A industrialização inglesa, iniciada no setor têxtil, promoveu um considerável aumento na demanda por algodão. A Índia, principal fornecedora não pode suprir tal crescente procura e as colônias sulistas dos Estados Unidos cessaram o fornecimento para a Inglaterra devido ao rompimento com esta e início do seu processo de independência (1776-1781). Favorecido por estas circunstâncias, o Brasil intensificou a produção e exportação de algodão.
A produçào açucareira também ingressou numa fase de expansão, pois com a Revolução Francesa (1789-1799), eclodiram rebeliões em diversas colônias, como o Haiti, importante centro de produção de açúcar. Os engenhos do Brasil foram reativados, bem como outras áreas passaram a ser utilizadas para aumentar a produção, favorecidos pelo período de paz em Portugal e a sua neutralidade com os conflitos existentes.
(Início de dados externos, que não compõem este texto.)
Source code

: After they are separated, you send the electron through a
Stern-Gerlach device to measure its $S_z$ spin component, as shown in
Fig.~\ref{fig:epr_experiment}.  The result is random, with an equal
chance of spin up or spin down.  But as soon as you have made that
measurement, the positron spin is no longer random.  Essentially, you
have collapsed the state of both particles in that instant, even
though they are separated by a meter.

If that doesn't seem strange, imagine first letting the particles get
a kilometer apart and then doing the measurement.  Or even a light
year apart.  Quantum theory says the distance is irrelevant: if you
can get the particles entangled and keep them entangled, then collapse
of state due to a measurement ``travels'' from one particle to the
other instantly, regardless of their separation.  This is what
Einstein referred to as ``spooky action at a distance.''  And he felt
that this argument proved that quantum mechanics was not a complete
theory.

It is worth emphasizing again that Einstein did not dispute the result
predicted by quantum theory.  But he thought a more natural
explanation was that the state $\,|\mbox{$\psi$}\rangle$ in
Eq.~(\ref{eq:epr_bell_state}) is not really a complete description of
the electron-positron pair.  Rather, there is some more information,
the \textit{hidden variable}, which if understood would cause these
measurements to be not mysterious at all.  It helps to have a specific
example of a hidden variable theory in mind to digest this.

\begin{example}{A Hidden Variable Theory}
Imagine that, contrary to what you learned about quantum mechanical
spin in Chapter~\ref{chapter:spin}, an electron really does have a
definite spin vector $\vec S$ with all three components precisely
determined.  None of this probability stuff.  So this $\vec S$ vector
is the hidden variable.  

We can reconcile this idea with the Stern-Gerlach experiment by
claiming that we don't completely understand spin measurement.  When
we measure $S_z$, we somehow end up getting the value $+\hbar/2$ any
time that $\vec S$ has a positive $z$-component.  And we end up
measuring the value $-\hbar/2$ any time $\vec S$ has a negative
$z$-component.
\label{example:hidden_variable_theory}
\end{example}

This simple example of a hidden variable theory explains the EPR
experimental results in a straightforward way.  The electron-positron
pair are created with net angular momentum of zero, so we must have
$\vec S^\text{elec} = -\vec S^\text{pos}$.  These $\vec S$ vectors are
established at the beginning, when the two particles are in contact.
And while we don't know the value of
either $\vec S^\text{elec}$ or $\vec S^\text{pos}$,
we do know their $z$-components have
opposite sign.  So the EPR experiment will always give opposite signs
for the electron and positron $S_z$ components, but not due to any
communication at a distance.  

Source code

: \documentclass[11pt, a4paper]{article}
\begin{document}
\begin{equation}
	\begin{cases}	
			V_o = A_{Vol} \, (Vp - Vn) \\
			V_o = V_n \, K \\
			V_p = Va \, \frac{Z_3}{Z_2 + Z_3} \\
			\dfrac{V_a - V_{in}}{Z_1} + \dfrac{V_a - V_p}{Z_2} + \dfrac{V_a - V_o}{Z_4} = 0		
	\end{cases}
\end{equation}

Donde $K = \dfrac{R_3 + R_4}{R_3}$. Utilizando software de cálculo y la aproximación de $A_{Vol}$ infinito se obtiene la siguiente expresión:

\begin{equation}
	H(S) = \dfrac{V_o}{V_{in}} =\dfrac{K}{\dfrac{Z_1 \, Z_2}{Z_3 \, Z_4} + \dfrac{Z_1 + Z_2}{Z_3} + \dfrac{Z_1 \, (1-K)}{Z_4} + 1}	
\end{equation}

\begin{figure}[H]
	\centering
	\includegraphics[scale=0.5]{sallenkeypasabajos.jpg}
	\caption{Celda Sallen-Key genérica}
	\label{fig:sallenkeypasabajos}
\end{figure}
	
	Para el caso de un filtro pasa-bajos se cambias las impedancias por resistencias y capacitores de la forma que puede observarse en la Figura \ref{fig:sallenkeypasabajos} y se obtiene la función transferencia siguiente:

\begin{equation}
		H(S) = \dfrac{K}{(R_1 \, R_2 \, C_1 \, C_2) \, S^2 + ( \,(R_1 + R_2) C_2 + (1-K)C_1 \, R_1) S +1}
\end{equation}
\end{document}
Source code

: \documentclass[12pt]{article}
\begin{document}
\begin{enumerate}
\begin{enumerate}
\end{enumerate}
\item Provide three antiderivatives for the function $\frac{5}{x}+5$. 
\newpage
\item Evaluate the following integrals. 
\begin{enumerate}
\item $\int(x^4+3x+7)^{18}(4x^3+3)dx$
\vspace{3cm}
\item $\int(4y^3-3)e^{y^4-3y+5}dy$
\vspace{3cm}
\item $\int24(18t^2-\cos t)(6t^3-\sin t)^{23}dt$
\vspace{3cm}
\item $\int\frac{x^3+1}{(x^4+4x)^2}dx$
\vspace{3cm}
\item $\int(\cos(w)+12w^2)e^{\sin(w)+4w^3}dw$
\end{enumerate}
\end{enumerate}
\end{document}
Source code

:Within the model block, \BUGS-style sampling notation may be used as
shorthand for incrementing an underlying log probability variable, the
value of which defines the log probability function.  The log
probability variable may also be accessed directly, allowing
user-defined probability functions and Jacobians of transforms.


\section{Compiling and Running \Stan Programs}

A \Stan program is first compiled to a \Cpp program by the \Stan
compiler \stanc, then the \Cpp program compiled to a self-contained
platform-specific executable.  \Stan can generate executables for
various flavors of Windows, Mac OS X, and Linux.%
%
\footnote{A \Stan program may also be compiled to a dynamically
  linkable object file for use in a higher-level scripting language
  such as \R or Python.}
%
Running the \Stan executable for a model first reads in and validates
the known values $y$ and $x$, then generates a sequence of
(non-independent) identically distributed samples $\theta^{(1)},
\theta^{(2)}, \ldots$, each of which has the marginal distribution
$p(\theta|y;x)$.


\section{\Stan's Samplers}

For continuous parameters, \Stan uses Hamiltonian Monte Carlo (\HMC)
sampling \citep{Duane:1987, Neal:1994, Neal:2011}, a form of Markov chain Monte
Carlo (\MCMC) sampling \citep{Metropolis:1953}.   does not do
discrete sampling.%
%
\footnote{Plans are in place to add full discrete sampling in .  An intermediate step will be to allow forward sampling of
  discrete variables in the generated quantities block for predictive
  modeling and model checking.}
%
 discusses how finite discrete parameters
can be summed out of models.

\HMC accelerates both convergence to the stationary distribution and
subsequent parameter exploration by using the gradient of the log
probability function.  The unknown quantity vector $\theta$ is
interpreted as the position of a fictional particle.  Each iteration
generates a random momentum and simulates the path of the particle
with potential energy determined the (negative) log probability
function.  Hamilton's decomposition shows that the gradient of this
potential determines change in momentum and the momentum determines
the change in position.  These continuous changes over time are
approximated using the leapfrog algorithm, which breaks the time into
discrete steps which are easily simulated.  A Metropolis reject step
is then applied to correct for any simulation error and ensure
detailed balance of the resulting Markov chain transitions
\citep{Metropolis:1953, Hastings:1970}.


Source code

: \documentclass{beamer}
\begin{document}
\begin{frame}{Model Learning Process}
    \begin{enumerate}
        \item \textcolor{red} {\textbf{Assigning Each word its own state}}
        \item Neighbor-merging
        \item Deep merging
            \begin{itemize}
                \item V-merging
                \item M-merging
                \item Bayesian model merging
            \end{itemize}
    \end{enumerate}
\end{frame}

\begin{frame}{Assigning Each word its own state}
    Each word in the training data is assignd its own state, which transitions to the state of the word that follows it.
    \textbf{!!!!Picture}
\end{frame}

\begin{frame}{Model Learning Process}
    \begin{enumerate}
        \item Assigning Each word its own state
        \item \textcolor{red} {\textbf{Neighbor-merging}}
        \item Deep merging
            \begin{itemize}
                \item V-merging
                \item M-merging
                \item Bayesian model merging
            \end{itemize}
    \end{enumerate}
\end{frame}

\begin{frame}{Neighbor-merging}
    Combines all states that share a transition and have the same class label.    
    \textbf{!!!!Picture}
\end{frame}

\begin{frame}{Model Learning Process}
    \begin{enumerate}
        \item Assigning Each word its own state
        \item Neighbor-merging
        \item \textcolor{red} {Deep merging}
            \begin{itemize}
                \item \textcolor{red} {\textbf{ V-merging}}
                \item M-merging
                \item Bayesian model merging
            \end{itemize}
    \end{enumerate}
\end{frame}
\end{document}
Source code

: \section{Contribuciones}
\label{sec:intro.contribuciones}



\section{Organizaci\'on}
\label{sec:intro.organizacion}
Com o crescimento das áreas povoadas no Brasil, aumentou-se a demanda não somente por alimentos, mas também havia a necessidade de moradia, ferramentas e vestimentas, entre outros produtos. Para satisfazê-las, surgiam nos povoados pequenas oficinas de carpintaria, olarias, ferreiros ambulantes, e até pequenas siderurgias, especialmente na região das Minas Gerais. As mulheres teciam em suas casas e tal produção resultou no surgimento de manufaturas têxteis em Minas e no Rio de Janeiro, como organizações comerciais voltadas para produção em larga escala. O desenvolvimento destas atividades, contudo, foi prejudicado pela expedição em 1785 de um alvará proibindo a manufatura de tecidos na colônia.
A necessidade de abastecimento estimulou o comércio marítimo entre os portos do litoral brasileiro (cabotagem).
A realidade colonial na passagem do século XVIII para o XIX era bem distinta daquela que se verificava nos séculos anteriores. A economia brasileira não se resumia ao açúcar e nem só de mercado externo vivia o Brasil.